Stored data:
::::

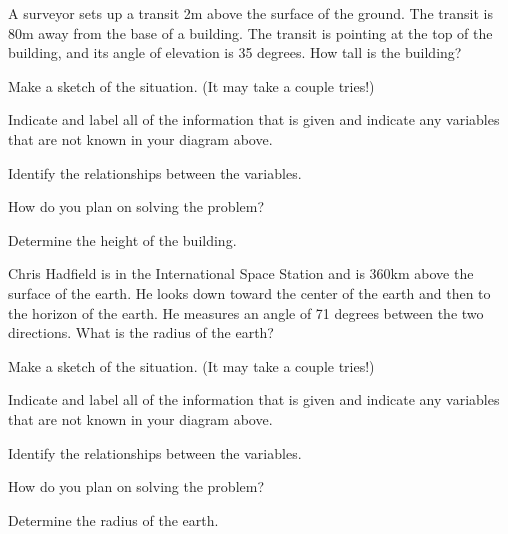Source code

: \begin{problem}
\item A surveyor sets up a transit 2m above the surface of the
  ground. The transit is 80m away from the base of a building.
  The transit is pointing at the top of the building,
  and its angle of elevation is 35 degrees. How tall is the building?
  \begin{subproblem}
  \item Make a sketch of the situation. (It may take a couple tries!)
    \vfill
    \vfill
  \item Indicate and label all of the information that is given and
    indicate any variables that are not known in your diagram above.
  \item Identify the relationships between the variables.
    \vfill
    \vfill
  \item How do you plan on solving the problem?
    \vfill
  \item Determine the height of the building.
    \vfill
    \vfill
  \end{subproblem}

\clearpage

\item Chris Hadfield is in the International Space Station and is
  360km above the surface of the earth. He looks down toward the
  center of the earth and then to the horizon of the earth. He
  measures an angle of 71 degrees between the two directions. What is
  the radius of the earth?
  \begin{subproblem}
  \item Make a sketch of the situation. (It may take a couple tries!)
    \vfill
  \item Indicate and label all of the information that is given and
    indicate any variables that are not known in your diagram above.
  \item Identify the relationships between the variables.
    \vfill
    \vfill
  \item How do you plan on solving the problem?
    \vfill
  \item Determine the radius of the earth.
    \vfill
    \vfill
  \end{subproblem}

\end{problem}

\postClass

::::

» Task:
Every line in the records that holds the word "earth" should be copied into the answer.

» Exercise result:
  360km above the surface of the earth. He looks down toward the
  center of the earth and then to the horizon of the earth. He
  the radius of the earth?
  \item Determine the radius of the earth.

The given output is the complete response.